One prior distribution for each cluster
\([\alpha_{j}, \beta_{j}] \sim MVNormal([\bar{\alpha}, \bar{\beta}], R, [\sigma, \tau])\)
\(R \sim LKJCorr(4)\)
The LKJ prior is a prior distribution for correlations.
See here for plotting LKJCorr distributions.
Outcome: contraceptive use
Variables: age, living children, urban/rural, districts
coords <- data.frame(
name = c('A', 'C', 'D', 'K', 'U'),
x = c(1, 2, 3, 1.5, 2.5),
y = c(0, 0.5, 0, -1, -1)
)
dagify(
C ~ A + K + D + U,
K ~ A + U,
U ~ D,
coords = coords
) |> ggdag(seed = 2, layout = 'auto') + theme_dag()
From the previous lecture, the varying intercepts for district and slopes for urban.
\(C_{i} \sim Bernoulli(D_{i}, p_{i})\)
\(logit(p_{i}) = \alpha_{D[i]} + \beta_{D[i]}U_{i}\)

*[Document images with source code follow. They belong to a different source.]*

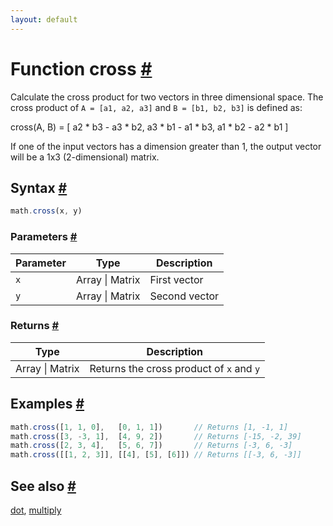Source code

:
 ```yaml
---
layout: default
---
```


<!-- Note: This file is automatically generated from source code comments. Changes made in this file will be overridden. -->

<h1 id="function-cross">Function cross <a href="#function-cross" title="Permalink">#</a></h1>

Calculate the cross product for two vectors in three dimensional space.
The cross product of `A = [a1, a2, a3]` and `B = [b1, b2, b3]` is defined
as:

   cross(A, B) = [
     a2 * b3 - a3 * b2,
     a3 * b1 - a1 * b3,
     a1 * b2 - a2 * b1
   ]

If one of the input vectors has a dimension greater than 1, the output
vector will be a 1x3 (2-dimensional) matrix.


<h2 id="syntax">Syntax <a href="#syntax" title="Permalink">#</a></h2>

```js
math.cross(x, y)
```

<h3 id="parameters">Parameters <a href="#parameters" title="Permalink">#</a></h3>

Parameter | Type | Description
--------- | ---- | -----------
`x` | Array &#124; Matrix | First vector
`y` | Array &#124; Matrix | Second vector

<h3 id="returns">Returns <a href="#returns" title="Permalink">#</a></h3>

Type | Description
---- | -----------
Array &#124; Matrix | Returns the cross product of `x` and `y`


<h2 id="examples">Examples <a href="#examples" title="Permalink">#</a></h2>

```js
math.cross([1, 1, 0],   [0, 1, 1])       // Returns [1, -1, 1]
math.cross([3, -3, 1],  [4, 9, 2])       // Returns [-15, -2, 39]
math.cross([2, 3, 4],   [5, 6, 7])       // Returns [-3, 6, -3]
math.cross([[1, 2, 3]], [[4], [5], [6]]) // Returns [[-3, 6, -3]]
```


<h2 id="see-also">See also <a href="#see-also" title="Permalink">#</a></h2>

[dot](dot.html),
[multiply](multiply.html)
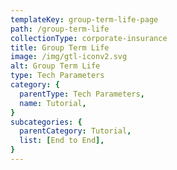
 ```yaml
---
templateKey: group-term-life-page
path: /group-term-life
collectionType: corporate-insurance
title: Group Term Life
image: /img/gtl-iconv2.svg
alt: Group Term Life
type: Tech Parameters
category: {
  parentType: Tech Parameters,
  name: Tutorial,
}
subcategories: {
  parentCategory: Tutorial,
  list: [End to End],
}
---
```

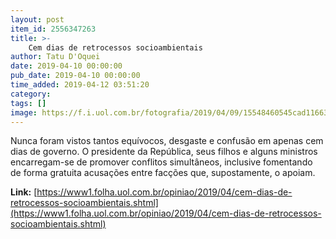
 ```yaml
---
layout: post
item_id: 2556347263
title: >-
    Cem dias de retrocessos socioambientais
author: Tatu D'Oquei
date: 2019-04-10 00:00:00
pub_date: 2019-04-10 00:00:00
time_added: 2019-04-12 03:51:20
category: 
tags: []
image: https://f.i.uol.com.br/fotografia/2019/04/09/15548460545cad11663d2d6_1554846054_3x2_rt.jpg
---
```


Nunca foram vistos tantos equívocos, desgaste e confusão em apenas cem dias de governo. O presidente da República, seus filhos e alguns ministros encarregam-se de promover conflitos simultâneos, inclusive fomentando de forma gratuita acusações entre facções que, supostamente, o apoiam.

**Link:** [https://www1.folha.uol.com.br/opiniao/2019/04/cem-dias-de-retrocessos-socioambientais.shtml](https://www1.folha.uol.com.br/opiniao/2019/04/cem-dias-de-retrocessos-socioambientais.shtml)

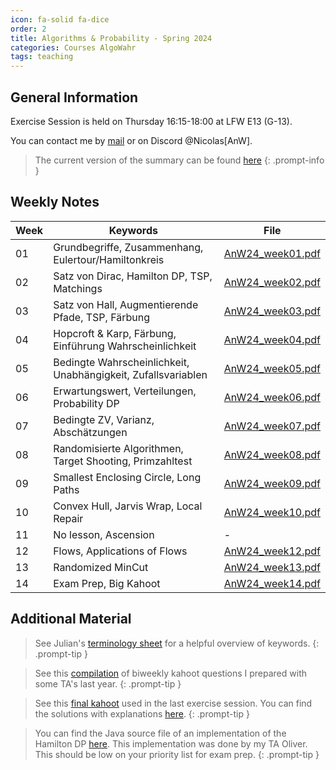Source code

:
 ```yaml
---
icon: fa-solid fa-dice
order: 2
title: Algorithms & Probability - Spring 2024
categories: Courses AlgoWahr
tags: teaching
---
```


## General Information

Exercise Session is held on Thursday 16:15-18:00 at LFW E13 (G-13).

You can contact me by [mail](mailto:nwehrl@student.ethz.ch) or on Discord @Nicolas[AnW].

> The current version of the summary can be found [here](..\assets\documents\summaries\AnW23_PVW_final.pdf)
{: .prompt-info }

## Weekly Notes

| Week | Keywords                                                        | File                                                            |
| ---- | --------------------------------------------------------------- | --------------------------------------------------------------- |
| 01   | Grundbegriffe, Zusammenhang, Eulertour/Hamiltonkreis  | [AnW24_week01.pdf](..\assets\documents\AlgoWahr\AnW24_week01.pdf) |
| 02   | Satz von Dirac, Hamilton DP, TSP, Matchings | [AnW24_week02.pdf](..\assets\documents\AlgoWahr\AnW24_week02.pdf) |
| 03   | Satz von Hall, Augmentierende Pfade, TSP, Färbung | [AnW24_week03.pdf](..\assets\documents\AlgoWahr\AnW24_week03.pdf) |
| 04   | Hopcroft & Karp, Färbung, Einführung Wahrscheinlichkeit | [AnW24_week04.pdf](..\assets\documents\AlgoWahr\AnW24_week04.pdf) |
| 05   | Bedingte Wahrscheinlichkeit, Unabhängigkeit, Zufallsvariablen | [AnW24_week05.pdf](..\assets\documents\AlgoWahr\AnW24_week05.pdf) |
| 06   | Erwartungswert, Verteilungen, Probability DP | [AnW24_week06.pdf](..\assets\documents\AlgoWahr\AnW24_week06.pdf) | 
| 07   | Bedingte ZV, Varianz, Abschätzungen | [AnW24_week07.pdf](..\assets\documents\AlgoWahr\AnW24_week07.pdf) |
| 08   | Randomisierte Algorithmen, Target Shooting, Primzahltest | [AnW24_week08.pdf](..\assets\documents\AlgoWahr\AnW24_week08.pdf) |
| 09   | Smallest Enclosing Circle, Long Paths | [AnW24_week09.pdf](..\assets\documents\AlgoWahr\AnW24_week09.pdf) |
| 10   | Convex Hull, Jarvis Wrap, Local Repair | [AnW24_week10.pdf](..\assets\documents\AlgoWahr\AnW24_week10.pdf)|
| 11   | No lesson, Ascension | - |
| 12   | Flows, Applications of Flows | [AnW24_week12.pdf](..\assets\documents\AlgoWahr\AnW24_week12.pdf) |
| 13   | Randomized MinCut | [AnW24_week13.pdf](..\assets\documents\AlgoWahr\AnW24_week13.pdf) |
| 14   | Exam Prep, Big Kahoot | [AnW24_week14.pdf](..\assets\documents\AlgoWahr\AnW24_week14.pdf) |

## Additional Material

> See Julian's [terminology sheet](..\assets\documents\AnD\and-graph-terminology.pdf) for a helpful overview of keywords.
{: .prompt-tip }

> See this [compilation](https://create.kahoot.it/details/f0f7b1ce-4515-4614-897e-5fc4efb9c221) of biweekly kahoot questions I prepared with some TA's last year.
{: .prompt-tip }

> See this [final kahoot](https://create.kahoot.it/share/anw-summary/dadaa311-551f-4195-980a-0b131cf5573f) used in the last exercise session. You can find the solutions with explanations [here](..\assets\documents\AlgoWahr\BigKahoot_solutions.pdf).
{: .prompt-tip }

> You can find the Java source file of an implementation of the Hamilton DP [here](..\assets\documents\AlgoWahr\hamiltonDP.java). This implementation was done by my TA Oliver. This should be low on your priority list for exam prep. 
{: .prompt-tip }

\(\alpha_{j} = \bar{\alpha} + Z_{\alpha, j} * \sigma\)
\(\beta_{j} = \bar{\beta} + Z_{\beta, j} * \sigma\)
\(Z_{\alpha, j} \sim Normal(0, 1)\)
\(Z_{\beta, j} \sim Normal(0, 1)\)
\(\bar{\alpha}, \bar{\beta} \sim Normal(0, 1)\)
\(\sigma, \tau \sim Exponential(1)\)
There is useful information to transfer across features, here we note there is a correlation between rural and urban probability of use within districts. A model that uses two 1-dimensional distributions (intercepts and slopes) does not consider the covariance structure between rural and urban within district.
Comparing the centered and non-centered model specification for the model using the multivariate normal specification with correlated features.
Simulating a synthetic dataset for this kind of complex system is challenging and is likely best done with more detailed tools than eg. expecting a linear responses, instead with eg. an agent based model.
Because of high curvature, the physics simulation runs off the surface. One option is to choose a smaller step size, but this results in much longer sampling time. Alternatively, re-express the “centered” model as a “non-centered” model.